May 1 will be the beginning of the fourth annual Rayuela de Arena interactive fiction jam. Submissions will be open until May 30.
May 1 is also the opening of ParserComp 2021. Submissions can be sent in until June 30.
May 1 is also the next SF Bay Area Meetup.
May 7 is the Spring Thing voting deadline, when you can pick favourites from the more than 30 choice- and parser-based games submitted this year. If you’d like to nominate something for this competition, there’s still time – and if you’re hunting for people’s opinions on games, you can find a bunch of review threads on the intfiction forum.
May 16 is the next Seattle Area IF Meetup.
May 23 is a workshop-style meeting of the London/Oxford IF Meetup. The group will be offering feedback on open design problems (some tips and guidelines are included in the event description). You’re welcome whether or not you’ve got an open problem of your own to share.
June 21 I will be presenting to the VOLUPTAS summer school, which is working on playable experiences to teach architecture. Game designers interested in the crossover with architectural pedagogy might find this an interesting project.
Links & Articles
Last weekend I was a panelist at LudoNarraCon with Marta Fijak, Richard Rouse, and Thomas Grip on the topic of “Telling Dark Stories with Games.” The full panel is available on YouTube (as are other panels from the con, for those interested).

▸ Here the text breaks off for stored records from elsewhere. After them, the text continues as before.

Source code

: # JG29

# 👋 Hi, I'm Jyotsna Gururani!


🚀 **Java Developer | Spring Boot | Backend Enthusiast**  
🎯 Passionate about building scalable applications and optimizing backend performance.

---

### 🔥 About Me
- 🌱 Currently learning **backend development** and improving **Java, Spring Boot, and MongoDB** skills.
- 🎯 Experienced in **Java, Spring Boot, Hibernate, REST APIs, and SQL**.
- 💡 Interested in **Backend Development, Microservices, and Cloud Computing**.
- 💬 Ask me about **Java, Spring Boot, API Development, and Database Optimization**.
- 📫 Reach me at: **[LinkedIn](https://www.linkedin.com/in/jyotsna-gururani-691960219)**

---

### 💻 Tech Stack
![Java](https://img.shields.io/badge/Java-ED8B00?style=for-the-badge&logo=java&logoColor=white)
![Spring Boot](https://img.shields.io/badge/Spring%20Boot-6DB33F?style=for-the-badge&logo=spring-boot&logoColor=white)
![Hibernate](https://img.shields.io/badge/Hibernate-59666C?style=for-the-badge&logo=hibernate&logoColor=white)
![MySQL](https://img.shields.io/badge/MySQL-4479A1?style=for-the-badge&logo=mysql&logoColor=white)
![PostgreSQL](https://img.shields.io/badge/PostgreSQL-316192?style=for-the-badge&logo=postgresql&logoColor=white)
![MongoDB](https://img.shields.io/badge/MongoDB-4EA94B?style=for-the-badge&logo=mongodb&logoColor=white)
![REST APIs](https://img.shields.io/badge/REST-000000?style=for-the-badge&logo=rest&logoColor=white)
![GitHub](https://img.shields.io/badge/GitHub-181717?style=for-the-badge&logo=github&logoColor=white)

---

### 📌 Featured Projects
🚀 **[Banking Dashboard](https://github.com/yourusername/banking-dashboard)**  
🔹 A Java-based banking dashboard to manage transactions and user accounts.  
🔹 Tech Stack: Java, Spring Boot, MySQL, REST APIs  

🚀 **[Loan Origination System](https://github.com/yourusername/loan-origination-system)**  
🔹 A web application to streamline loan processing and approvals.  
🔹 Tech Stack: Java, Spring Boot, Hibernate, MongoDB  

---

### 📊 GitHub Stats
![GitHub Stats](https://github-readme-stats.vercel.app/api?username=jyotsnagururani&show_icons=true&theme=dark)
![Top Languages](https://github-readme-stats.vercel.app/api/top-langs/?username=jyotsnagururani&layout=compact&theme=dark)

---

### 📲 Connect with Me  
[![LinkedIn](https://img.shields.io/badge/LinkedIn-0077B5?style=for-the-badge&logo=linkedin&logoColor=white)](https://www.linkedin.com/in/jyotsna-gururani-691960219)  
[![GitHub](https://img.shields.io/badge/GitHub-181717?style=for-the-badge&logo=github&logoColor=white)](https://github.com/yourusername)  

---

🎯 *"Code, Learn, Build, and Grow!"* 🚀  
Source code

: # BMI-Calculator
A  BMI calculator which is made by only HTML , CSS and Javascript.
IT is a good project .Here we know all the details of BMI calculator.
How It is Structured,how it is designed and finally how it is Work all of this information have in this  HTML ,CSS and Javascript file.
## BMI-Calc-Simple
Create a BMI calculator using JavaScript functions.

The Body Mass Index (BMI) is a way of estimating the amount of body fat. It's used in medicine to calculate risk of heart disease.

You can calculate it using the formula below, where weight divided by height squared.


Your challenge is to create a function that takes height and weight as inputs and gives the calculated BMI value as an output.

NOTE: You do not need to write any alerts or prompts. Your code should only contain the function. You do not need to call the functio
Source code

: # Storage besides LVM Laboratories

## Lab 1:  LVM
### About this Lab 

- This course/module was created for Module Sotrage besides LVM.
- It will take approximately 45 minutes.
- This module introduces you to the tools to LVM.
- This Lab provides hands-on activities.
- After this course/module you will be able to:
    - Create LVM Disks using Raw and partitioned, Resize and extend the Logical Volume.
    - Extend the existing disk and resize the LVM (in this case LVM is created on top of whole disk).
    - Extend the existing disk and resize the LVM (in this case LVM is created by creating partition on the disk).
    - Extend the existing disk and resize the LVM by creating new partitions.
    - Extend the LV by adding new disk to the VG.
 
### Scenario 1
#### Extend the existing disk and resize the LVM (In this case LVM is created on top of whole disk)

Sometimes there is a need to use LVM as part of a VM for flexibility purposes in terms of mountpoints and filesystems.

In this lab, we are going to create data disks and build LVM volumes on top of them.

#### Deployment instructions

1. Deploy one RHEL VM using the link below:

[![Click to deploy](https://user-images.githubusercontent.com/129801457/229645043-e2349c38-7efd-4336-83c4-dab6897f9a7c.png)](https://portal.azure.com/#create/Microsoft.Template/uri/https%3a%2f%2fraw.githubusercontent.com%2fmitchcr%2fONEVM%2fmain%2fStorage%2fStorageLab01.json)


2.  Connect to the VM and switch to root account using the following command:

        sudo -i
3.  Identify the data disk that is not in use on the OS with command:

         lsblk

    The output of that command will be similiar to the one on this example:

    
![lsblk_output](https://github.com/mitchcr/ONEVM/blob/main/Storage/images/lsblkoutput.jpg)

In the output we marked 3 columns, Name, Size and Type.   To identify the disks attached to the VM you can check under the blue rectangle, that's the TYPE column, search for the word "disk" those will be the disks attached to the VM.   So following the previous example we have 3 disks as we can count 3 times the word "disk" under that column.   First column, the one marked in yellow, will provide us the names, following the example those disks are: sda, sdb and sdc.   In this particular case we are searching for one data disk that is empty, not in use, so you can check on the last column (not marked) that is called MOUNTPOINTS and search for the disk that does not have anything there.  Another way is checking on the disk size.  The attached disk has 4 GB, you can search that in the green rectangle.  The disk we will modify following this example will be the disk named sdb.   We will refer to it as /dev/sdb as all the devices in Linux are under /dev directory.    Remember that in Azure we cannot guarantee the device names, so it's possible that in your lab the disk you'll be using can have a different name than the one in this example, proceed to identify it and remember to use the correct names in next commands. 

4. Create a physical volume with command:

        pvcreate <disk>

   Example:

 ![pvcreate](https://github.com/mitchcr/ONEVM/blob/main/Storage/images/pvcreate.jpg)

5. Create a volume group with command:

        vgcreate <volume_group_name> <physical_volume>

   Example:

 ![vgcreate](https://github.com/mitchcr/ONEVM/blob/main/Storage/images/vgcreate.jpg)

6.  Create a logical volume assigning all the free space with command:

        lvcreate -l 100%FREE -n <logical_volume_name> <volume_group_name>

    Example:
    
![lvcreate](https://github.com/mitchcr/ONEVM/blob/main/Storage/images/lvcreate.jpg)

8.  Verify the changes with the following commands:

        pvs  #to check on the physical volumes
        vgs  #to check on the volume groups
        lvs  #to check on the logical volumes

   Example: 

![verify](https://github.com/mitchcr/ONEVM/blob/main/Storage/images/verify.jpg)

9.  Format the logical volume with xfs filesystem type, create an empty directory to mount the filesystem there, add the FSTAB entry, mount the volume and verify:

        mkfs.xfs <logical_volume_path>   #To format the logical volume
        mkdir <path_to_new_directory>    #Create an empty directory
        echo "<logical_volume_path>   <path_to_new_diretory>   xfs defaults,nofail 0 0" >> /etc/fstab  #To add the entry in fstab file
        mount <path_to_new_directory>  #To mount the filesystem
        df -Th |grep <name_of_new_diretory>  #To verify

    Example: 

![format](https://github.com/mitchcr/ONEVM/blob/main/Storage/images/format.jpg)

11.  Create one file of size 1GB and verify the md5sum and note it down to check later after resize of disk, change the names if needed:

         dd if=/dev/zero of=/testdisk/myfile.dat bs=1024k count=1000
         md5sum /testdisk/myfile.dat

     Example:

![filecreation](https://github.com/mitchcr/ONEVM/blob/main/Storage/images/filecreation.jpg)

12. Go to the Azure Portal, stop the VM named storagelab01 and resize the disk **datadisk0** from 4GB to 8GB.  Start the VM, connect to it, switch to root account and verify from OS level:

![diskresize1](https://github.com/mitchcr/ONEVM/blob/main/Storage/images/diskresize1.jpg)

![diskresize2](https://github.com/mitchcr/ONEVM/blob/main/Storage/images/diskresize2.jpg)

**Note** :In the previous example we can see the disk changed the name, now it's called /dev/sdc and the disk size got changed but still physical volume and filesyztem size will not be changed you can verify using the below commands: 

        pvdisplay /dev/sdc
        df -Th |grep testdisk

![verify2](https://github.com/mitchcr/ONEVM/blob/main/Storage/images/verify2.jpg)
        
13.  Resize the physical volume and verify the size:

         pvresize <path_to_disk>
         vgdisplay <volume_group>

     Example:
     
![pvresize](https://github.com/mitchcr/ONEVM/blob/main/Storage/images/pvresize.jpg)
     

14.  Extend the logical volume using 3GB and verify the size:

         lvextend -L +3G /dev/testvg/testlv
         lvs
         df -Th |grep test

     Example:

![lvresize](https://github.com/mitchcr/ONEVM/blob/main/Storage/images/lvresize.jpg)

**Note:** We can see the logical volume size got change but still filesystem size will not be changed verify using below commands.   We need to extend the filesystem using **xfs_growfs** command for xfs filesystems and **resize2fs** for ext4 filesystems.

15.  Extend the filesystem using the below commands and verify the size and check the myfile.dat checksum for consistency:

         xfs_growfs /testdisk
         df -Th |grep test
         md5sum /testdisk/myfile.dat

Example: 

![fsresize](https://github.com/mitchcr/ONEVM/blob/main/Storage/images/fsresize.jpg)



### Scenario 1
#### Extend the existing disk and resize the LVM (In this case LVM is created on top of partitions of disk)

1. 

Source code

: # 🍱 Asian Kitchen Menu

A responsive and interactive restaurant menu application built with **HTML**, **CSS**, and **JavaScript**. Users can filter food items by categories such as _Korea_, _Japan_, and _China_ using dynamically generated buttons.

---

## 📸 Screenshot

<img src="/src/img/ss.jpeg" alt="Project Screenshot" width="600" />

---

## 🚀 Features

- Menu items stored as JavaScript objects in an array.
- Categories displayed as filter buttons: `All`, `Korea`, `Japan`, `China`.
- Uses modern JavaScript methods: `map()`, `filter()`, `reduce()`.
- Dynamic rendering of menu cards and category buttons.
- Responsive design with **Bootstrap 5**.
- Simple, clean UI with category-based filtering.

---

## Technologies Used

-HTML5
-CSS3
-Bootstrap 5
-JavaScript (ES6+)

The Association for Research in Digital Interactive Narratives has posted a call for papers for the ICIDS November 2021 Conference.
“The theme for the conference this year is Interconnectedness and Social Impact. We encourage authors to consider possible connections to this theme in their papers, but we emphasize that there is no requirement that papers reflect the theme, either implicitly or explicitly. The theme is meant as inspiration, and is not intended to act as a constraint.”
More information is available on the site; the main submission deadline is June 25.
Aaron A. Reed’s 50 Years of Text Games series continues to be a great read, with recent articles on Plundered Hearts (1987), A Mind Forever Voyaging (1985), and Uncle Roger (1986). If the latter doesn’t ring a bell, you’re not alone: it’s a much less-known work by hypertext/digital literature creator Judy Malloy, whom I know mainly for her work Yellow Bowl. One of the great things about this series is that, alongside the background on familiar favourites, it also introduces some important developments in the history of interactive story that might not be so well known.